Exercise - Copy every line of the following data that includes the string "yang".

Task material -
::::::
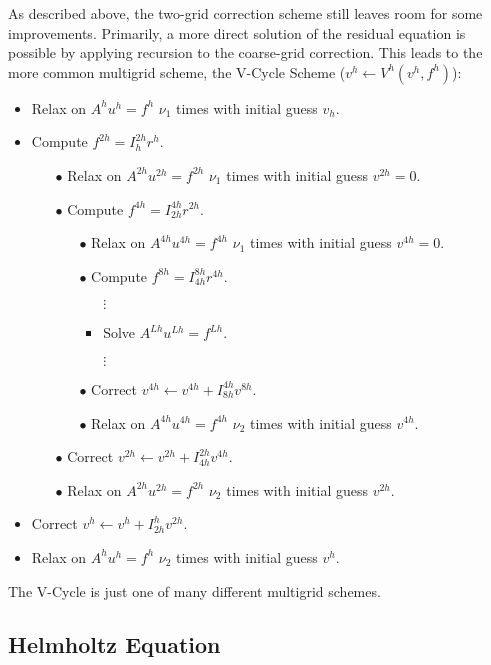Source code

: \documentclass[]{article}
\theoremstyle{definition}
\begin{document}
As described above, the two-grid correction scheme still leaves room for some improvements.  Primarily, a more direct solution of the residual equation is possible by applying recursion to the coarse-grid correction.  This leads to the more common multigrid scheme, the V-Cycle Scheme ($v^h \leftarrow V^h (v^h, f^h)$):
\begin{itemize}
\item Relax on $A^h u^h = f^h$ $\nu_1$ times with initial guess $v_h$.
\item Compute $f^{2h} = I^{2h}_h r^h$.
	\begin{itemize}
	\item[$\bullet$] Relax on $A^{2h} u^{2h} = f^{2h}$ $\nu_1$ times with initial guess $v^{2h} = 0$.
	\item[$\bullet$] Compute $f^{4h} = I^{4h}_{2h} r^{2h}$.
		\begin{itemize}
		\item[$\bullet$] Relax on $A^{4h} u^{4h} = f^{4h}$ $\nu_1$ times with initial guess $v^{4h} = 0$.
		\item[$\bullet$] Compute $f^{8h} = I^{8h}_{4h} r^{4h}$.
			\begin{itemize}
				\item[$\vdots$]
				\item Solve $A^{Lh} u^{Lh} = f^{Lh}$.
				\item[$\vdots$]
			\end{itemize}
		\item[$\bullet$] Correct $v^{4h} \leftarrow v^{4h} + I^{4h}_{8h} v^{8h}$.
		\item[$\bullet$] Relax on $A^{4h} u^{4h} = f^{4h}$ $\nu_2$ times with initial guess $v^{4h}$.
		\end{itemize}
	\item[$\bullet$] Correct $v^{2h} \leftarrow v^{2h} + I^{2h}_{4h} v^{4h}$.
	\item[$\bullet$] Relax on $A^{2h} u^{2h} = f^{2h}$ $\nu_2$ times with initial guess $v^{2h}$.
	\end{itemize}
\item Correct $v^{h} \leftarrow v^{h} + I^{h}_{2h} v^{2h}$.
\item Relax on $A^{h} u^{h} = f^{h}$ $\nu_2$ times with initial guess $v^{h}$.
\end{itemize}

The V-Cycle is just one of many different multigrid schemes.

\subsection{Helmholtz Equation}
\end{document}
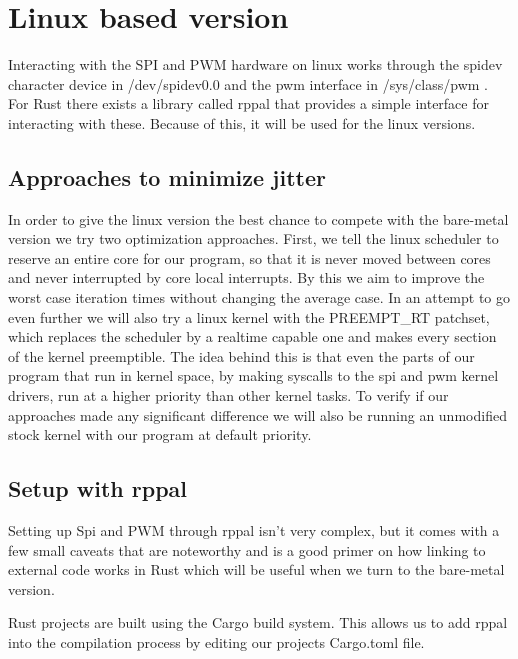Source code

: \section{Linux based version}
\label{sec:concept_and_implementation:linux}

Interacting with the SPI and PWM hardware on linux works through the spidev character device in /dev/spidev0.0 and the pwm interface in /sys/class/pwm .
For Rust there exists a library called rppal that provides a simple interface for interacting with these.
Because of this, it will be used for the linux versions.

\subsection{Approaches to minimize jitter}
\label{sec:concept_and_implementation:linux:approaches}

In order to give the linux version the best chance to compete with the bare-metal version we try two optimization approaches.
First, we tell the linux scheduler to reserve an entire core for our program, so that it is never moved between cores and never interrupted by core local interrupts.
By this we aim to improve the worst case iteration times without changing the average case.
In an attempt to go even further we will also try a linux kernel with the PREEMPT\_RT patchset,
which replaces the scheduler by a realtime capable one and makes every section of the kernel preemptible.
The idea behind this is that even the parts of our program that run in kernel space,
by making syscalls to the spi and pwm kernel drivers, run at a higher priority than other kernel tasks.
To verify if our approaches made any significant difference we will also be running an unmodified stock kernel with our program at default priority.

\subsection{Setup with rppal}
\label{sec:concept_and_implementation:linux:rppal}

Setting up Spi and PWM through rppal isn't very complex,
but it comes with a few small caveats that are noteworthy
and is a good primer on how linking to external code works in Rust which will be useful when we turn to the bare-metal version.

Rust projects are built using the Cargo build system. This allows us to add rppal into the compilation process by editing our projects Cargo.toml file.

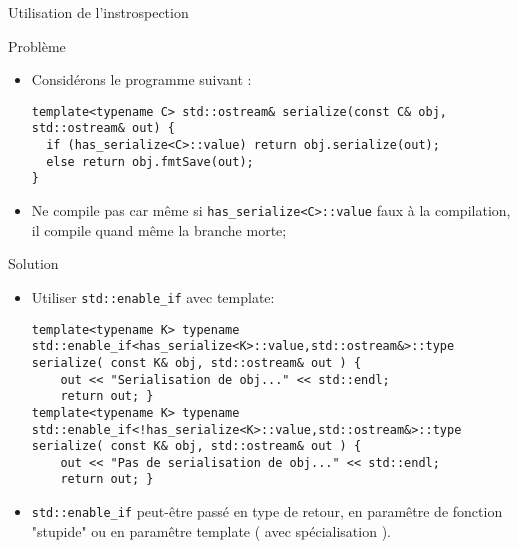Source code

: \documentclass[handout,10pt]{beamer}
\begin{document}
\begin{frame}[fragile]{Utilisation de l'instrospection}
\tiny
\begin{alertblock}{Problème}
\begin{itemize}
\item Considérons le programme suivant :
\begin{lstlisting}
template<typename C> std::ostream& serialize(const C& obj, std::ostream& out) {
  if (has_serialize<C>::value) return obj.serialize(out);
  else return obj.fmtSave(out);
}
\end{lstlisting}
\item Ne compile pas car même si \lstinline$has_serialize<C>::value$ faux à la compilation,
il compile quand même la branche morte;
\end{itemize}
\end{alertblock}
\begin{exampleblock}{Solution}
\begin{itemize}
\item Utiliser \lstinline$std::enable_if$ avec template:
\begin{lstlisting}
template<typename K> typename std::enable_if<has_serialize<K>::value,std::ostream&>::type
serialize( const K& obj, std::ostream& out ) { 
    out << "Serialisation de obj..." << std::endl; 
    return out; }
template<typename K> typename std::enable_if<!has_serialize<K>::value,std::ostream&>::type
serialize( const K& obj, std::ostream& out ) { 
    out << "Pas de serialisation de obj..." << std::endl; 
    return out; }
\end{lstlisting}
\item \lstinline$std::enable_if$ peut-être passé en type de retour, en paramêtre de fonction "stupide" ou en paramêtre
template ( avec spécialisation ).
\end{itemize}
\end{exampleblock}
\end{frame}
\end{document}
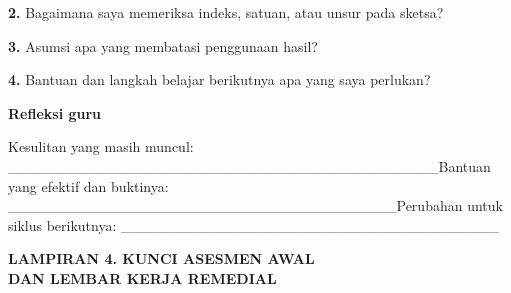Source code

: \documentclass[11pt,a4paper]{article}
\begin{document}
\noindent\textbf{2.} Bagaimana saya memeriksa indeks, satuan, atau unsur pada sketsa?\par\vspace{6mm}
\noindent\textbf{3.} Asumsi apa yang membatasi penggunaan hasil?\par\vspace{6mm}
\noindent\textbf{4.} Bantuan dan langkah belajar berikutnya apa yang saya perlukan?\par\vspace{6mm}
\par\medskip\noindent\textbf{Refleksi guru}\par\smallskip
{\small Kesulitan yang masih muncul: \_\_\_\_\_\_\_\_\_\_\_\_\_\_\_\_\_\_\_\_\_\_\_\_\_\_\_\_\_\_\_\_\_\_\_\_\_\_\_\_\_\newline Bantuan yang efektif dan buktinya: \_\_\_\_\_\_\_\_\_\_\_\_\_\_\_\_\_\_\_\_\_\_\_\_\_\_\_\_\_\_\_\_\_\_\_\_\_\newline Perubahan untuk siklus berikutnya: \_\_\_\_\_\_\_\_\_\_\_\_\_\_\_\_\_\_\_\_\_\_\_\_\_\_\_\_\_\_\_\_\_\_\_\_\par}\medskip
\clearpage
\begin{center}\bfseries\large LAMPIRAN 4. KUNCI ASESMEN AWAL\\[2pt] DAN LEMBAR KERJA REMEDIAL\end{center}\medskip
\end{document}

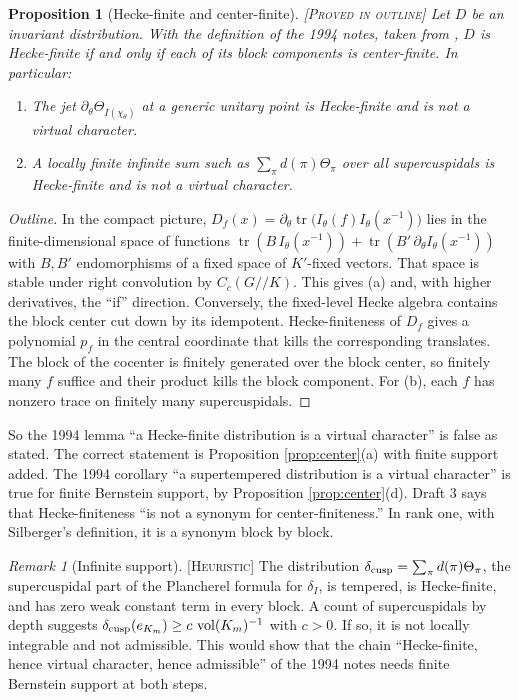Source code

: \documentclass[12pt,letterpaper]{amsart}
\numberwithin{equation}{section}
\newtheorem{proposition}[theorem]{Proposition}
\theoremstyle{definition}
\theoremstyle{remark}
\newtheorem{remark}[theorem]{Remark}
\newcommand{\tr}{\operatorname{tr}}
\newcommand{\vol}{\operatorname{vol}}
\newcommand{\status}[1]{\textup{[\textsc{#1}]}}
\begin{document}
\begin{proposition}[Hecke-finite and center-finite]\label{prop:hecke}
\status{Proved in outline} Let $D$ be an invariant distribution. With the definition of the 1994 notes, taken from \cite[Section 1.10]{Si79}, $D$ is Hecke-finite if and only if each of its block components is center-finite. In particular:
\begin{enumerate}[label=(\alph*),leftmargin=*]
\item The jet $\partial_\theta\Theta_{I(\chi_\theta)}$ at a generic unitary point is Hecke-finite and is not a virtual character.
\item A locally finite infinite sum such as $\sum_\pi d(\pi)\Theta_\pi$ over all supercuspidals is Hecke-finite and is not a virtual character.
\end{enumerate}
\end{proposition}
\begin{proof}[Outline]
In the compact picture, $D_f(x)=\partial_\theta\tr\bigl(I_\theta(f)I_\theta(x^{-1})\bigr)$ lies in the finite-dimensional space of functions $\tr(B\,I_\theta(x^{-1}))+\tr(B'\,\partial_\theta I_\theta(x^{-1}))$ with $B,B'$ endomorphisms of a fixed space of $K'$-fixed vectors. That space is stable under right convolution by $C_c(G/\!/K)$. This gives (a) and, with higher derivatives, the ``if'' direction. Conversely, the fixed-level Hecke algebra contains the block center cut down by its idempotent. Hecke-finiteness of $D_f$ gives a polynomial $p_f$ in the central coordinate that kills the corresponding translates. The block of the cocenter is finitely generated over the block center, so finitely many $f$ suffice and their product kills the block component. For (b), each $f$ has nonzero trace on finitely many supercuspidals.
\end{proof}
So the 1994 lemma ``a Hecke-finite distribution is a virtual character'' is false as stated. The correct statement is Proposition \ref{prop:center}(a) with finite support added. The 1994 corollary ``a supertempered distribution is a virtual character'' is true for finite Bernstein support, by Proposition \ref{prop:center}(d). Draft 3 says that Hecke-finiteness ``is not a synonym for center-finiteness.'' In rank one, with Silberger's definition, it is a synonym block by block.

\begin{remark}[Infinite support]\label{rem:infinite}\status{Heuristic}
The distribution $\delta_{\rm cusp}=\sum_\pi d(\pi)\Theta_\pi$, the supercuspidal part of the Plancherel formula for $\delta_I$, is tempered, is Hecke-finite, and has zero weak constant term in every block. A count of supercuspidals by depth suggests $\delta_{\rm cusp}(e_{K_m})\ge c\,\vol(K_m)^{-1}$ with $c>0$. If so, it is not locally integrable and not admissible. This would show that the chain ``Hecke-finite, hence virtual character, hence admissible'' of the 1994 notes needs finite Bernstein support at both steps.
\end{remark}
\end{document}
::::::
Finished task -
\noindent\textbf{3.} Asumsi apa yang membatasi penggunaan hasil?\par\vspace{6mm}
\noindent\textbf{4.} Bantuan dan langkah belajar berikutnya apa yang saya perlukan?\par\vspace{6mm}
{\small Kesulitan yang masih muncul: \_\_\_\_\_\_\_\_\_\_\_\_\_\_\_\_\_\_\_\_\_\_\_\_\_\_\_\_\_\_\_\_\_\_\_\_\_\_\_\_\_\newline Bantuan yang efektif dan buktinya: \_\_\_\_\_\_\_\_\_\_\_\_\_\_\_\_\_\_\_\_\_\_\_\_\_\_\_\_\_\_\_\_\_\_\_\_\_\newline Perubahan untuk siklus berikutnya: \_\_\_\_\_\_\_\_\_\_\_\_\_\_\_\_\_\_\_\_\_\_\_\_\_\_\_\_\_\_\_\_\_\_\_\_\par}\medskip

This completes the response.